[Collected data entries]
• • • • •
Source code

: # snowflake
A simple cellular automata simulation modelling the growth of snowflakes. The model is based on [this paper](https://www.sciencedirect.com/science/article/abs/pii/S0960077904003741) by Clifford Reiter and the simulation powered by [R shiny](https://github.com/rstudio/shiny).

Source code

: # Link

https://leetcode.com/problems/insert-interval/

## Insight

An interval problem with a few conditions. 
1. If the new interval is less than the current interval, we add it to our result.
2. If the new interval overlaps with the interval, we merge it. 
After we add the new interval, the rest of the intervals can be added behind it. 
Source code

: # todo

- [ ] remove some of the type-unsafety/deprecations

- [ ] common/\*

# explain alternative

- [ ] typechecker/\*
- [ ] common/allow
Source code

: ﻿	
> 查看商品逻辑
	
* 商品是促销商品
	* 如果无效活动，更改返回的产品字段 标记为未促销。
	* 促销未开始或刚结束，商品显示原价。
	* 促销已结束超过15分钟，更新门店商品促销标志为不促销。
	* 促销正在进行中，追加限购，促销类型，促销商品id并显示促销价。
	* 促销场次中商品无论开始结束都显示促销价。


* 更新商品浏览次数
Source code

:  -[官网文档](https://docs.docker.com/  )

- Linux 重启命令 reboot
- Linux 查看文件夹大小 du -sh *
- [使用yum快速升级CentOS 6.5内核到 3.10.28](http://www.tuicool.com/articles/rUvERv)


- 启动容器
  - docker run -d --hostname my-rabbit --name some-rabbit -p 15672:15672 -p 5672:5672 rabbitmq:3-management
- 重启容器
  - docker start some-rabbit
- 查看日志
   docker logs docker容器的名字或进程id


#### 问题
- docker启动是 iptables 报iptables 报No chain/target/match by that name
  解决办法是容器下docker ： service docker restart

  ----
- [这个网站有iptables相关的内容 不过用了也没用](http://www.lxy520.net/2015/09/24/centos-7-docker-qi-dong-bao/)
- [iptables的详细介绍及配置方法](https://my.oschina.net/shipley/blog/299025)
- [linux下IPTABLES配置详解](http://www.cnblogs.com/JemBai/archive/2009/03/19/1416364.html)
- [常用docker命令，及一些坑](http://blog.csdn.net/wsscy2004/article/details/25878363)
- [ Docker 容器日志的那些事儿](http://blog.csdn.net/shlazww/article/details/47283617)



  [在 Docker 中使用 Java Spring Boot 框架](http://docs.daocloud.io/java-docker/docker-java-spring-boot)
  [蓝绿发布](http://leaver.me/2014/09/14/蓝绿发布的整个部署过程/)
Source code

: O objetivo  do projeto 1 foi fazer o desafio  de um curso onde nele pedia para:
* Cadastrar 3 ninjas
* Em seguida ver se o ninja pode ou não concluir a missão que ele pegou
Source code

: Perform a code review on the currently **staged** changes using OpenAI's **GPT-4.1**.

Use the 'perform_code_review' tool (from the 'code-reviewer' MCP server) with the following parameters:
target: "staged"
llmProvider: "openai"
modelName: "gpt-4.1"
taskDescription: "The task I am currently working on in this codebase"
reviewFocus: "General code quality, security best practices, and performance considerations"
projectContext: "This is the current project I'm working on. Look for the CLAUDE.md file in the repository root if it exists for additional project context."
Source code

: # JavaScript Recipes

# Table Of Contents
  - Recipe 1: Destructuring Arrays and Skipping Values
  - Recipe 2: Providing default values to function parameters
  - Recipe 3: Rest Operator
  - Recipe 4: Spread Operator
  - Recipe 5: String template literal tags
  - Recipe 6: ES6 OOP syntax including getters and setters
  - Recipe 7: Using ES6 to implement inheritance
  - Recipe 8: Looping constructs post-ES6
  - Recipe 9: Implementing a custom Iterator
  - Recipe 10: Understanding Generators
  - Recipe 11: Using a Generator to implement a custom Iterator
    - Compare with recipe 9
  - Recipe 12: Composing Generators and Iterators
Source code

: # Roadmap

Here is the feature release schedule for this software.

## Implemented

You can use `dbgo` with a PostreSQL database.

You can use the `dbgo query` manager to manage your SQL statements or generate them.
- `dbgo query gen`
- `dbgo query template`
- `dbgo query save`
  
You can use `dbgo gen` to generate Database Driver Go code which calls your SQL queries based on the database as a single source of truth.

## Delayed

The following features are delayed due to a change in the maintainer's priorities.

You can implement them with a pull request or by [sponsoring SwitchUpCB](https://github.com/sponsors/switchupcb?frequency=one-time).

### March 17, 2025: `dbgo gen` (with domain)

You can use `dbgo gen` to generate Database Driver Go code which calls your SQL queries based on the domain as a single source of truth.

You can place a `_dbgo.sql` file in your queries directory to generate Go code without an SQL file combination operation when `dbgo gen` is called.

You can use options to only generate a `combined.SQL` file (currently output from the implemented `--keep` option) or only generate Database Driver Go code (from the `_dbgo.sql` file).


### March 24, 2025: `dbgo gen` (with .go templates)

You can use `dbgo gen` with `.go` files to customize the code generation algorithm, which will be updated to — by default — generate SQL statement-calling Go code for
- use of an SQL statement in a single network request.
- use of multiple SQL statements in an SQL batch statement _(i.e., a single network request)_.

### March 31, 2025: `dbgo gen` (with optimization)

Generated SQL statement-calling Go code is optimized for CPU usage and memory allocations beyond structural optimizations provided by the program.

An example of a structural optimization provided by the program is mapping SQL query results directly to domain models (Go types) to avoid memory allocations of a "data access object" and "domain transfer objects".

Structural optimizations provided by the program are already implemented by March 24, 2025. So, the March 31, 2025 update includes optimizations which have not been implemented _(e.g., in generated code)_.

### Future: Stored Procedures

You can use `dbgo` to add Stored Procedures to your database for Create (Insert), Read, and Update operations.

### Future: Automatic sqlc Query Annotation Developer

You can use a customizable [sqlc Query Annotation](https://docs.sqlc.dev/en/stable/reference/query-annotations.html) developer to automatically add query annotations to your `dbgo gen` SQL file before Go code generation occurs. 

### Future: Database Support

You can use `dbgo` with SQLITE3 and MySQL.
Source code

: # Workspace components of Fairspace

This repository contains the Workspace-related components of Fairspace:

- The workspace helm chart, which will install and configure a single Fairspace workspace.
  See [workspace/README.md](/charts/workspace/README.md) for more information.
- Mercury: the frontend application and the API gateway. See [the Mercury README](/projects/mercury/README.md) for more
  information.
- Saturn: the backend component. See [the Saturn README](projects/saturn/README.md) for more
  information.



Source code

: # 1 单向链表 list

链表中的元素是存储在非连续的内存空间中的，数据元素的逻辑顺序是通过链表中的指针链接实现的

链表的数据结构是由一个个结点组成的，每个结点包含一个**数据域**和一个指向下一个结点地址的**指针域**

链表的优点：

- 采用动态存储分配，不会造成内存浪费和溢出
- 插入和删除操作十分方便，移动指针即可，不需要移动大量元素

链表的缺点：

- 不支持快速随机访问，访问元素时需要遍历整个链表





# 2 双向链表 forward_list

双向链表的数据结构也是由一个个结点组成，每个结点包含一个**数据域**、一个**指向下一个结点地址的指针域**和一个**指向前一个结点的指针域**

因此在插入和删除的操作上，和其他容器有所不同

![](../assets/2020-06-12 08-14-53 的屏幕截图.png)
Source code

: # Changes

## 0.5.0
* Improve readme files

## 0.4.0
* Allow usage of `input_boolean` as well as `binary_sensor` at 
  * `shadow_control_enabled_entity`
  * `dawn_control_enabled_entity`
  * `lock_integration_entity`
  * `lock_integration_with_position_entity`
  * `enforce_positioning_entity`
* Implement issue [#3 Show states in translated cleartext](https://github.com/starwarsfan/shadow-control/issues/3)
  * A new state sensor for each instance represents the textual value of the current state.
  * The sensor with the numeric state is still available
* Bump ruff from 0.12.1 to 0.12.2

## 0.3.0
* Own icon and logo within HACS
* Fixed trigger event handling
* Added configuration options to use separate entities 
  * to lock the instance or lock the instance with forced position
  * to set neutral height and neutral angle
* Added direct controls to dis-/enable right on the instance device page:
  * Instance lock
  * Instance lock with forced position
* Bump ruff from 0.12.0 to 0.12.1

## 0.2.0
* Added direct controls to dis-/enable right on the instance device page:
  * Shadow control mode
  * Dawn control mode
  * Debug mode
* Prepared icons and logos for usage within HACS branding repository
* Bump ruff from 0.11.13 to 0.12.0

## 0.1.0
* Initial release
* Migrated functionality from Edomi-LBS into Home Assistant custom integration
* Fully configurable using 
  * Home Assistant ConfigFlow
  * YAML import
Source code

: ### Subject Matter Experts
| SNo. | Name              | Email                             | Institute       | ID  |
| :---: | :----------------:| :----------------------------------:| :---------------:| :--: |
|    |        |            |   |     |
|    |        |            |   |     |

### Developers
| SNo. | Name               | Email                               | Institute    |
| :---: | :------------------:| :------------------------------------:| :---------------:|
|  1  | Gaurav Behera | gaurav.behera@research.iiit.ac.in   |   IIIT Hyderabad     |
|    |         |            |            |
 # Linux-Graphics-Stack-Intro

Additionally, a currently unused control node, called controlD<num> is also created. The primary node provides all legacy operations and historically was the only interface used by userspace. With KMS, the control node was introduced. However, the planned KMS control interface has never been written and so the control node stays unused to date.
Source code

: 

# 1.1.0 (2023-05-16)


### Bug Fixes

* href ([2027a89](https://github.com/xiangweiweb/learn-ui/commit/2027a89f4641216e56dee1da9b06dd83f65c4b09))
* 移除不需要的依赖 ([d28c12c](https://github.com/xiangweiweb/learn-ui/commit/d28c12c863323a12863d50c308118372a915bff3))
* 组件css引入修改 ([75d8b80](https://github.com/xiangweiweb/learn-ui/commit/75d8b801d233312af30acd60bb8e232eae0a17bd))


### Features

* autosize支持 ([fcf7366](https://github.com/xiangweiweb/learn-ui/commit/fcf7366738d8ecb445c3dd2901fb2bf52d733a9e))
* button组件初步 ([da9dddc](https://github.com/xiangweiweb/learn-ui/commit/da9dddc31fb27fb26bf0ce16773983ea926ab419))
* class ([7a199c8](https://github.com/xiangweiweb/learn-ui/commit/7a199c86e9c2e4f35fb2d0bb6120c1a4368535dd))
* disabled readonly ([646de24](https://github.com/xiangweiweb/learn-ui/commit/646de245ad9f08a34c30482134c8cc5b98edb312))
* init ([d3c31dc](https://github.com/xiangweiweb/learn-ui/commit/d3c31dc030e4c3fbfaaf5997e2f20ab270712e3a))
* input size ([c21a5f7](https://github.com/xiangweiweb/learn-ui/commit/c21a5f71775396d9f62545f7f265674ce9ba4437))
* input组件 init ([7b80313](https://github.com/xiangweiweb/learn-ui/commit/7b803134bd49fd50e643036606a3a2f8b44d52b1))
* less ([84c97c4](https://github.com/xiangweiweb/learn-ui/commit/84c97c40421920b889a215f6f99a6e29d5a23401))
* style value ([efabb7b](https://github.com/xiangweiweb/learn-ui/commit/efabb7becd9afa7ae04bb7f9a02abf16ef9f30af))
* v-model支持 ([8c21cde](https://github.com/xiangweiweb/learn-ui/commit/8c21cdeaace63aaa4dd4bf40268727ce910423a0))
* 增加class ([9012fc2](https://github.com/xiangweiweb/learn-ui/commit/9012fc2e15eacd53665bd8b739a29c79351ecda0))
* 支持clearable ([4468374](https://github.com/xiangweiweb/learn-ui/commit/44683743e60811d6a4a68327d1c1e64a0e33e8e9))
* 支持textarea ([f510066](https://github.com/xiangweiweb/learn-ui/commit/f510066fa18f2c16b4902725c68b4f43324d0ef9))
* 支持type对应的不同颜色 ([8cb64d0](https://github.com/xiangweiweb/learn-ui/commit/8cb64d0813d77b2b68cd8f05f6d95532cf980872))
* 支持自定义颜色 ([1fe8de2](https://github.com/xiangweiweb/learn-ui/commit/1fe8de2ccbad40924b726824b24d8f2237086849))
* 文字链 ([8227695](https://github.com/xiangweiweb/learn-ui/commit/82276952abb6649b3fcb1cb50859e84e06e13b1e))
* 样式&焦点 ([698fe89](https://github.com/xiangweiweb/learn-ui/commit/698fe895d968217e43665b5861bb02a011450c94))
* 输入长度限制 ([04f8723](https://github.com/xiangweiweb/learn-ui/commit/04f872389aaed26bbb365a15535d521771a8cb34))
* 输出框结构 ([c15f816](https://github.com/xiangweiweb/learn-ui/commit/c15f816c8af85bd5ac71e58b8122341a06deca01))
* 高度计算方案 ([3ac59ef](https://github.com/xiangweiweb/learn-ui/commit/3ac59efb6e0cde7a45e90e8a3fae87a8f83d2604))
• • • • •
*Exercise*. Look above for the line holding "https://leetcode.com/problems/insert-interval/". Print it and every line after it, exactly, through the line holding "2. If the new".

*Answer section*.
https://leetcode.com/problems/insert-interval/

## Insight

An interval problem with a few conditions. 
1. If the new interval is less than the current interval, we add it to our result.
2. If the new interval overlaps with the interval, we merge it. 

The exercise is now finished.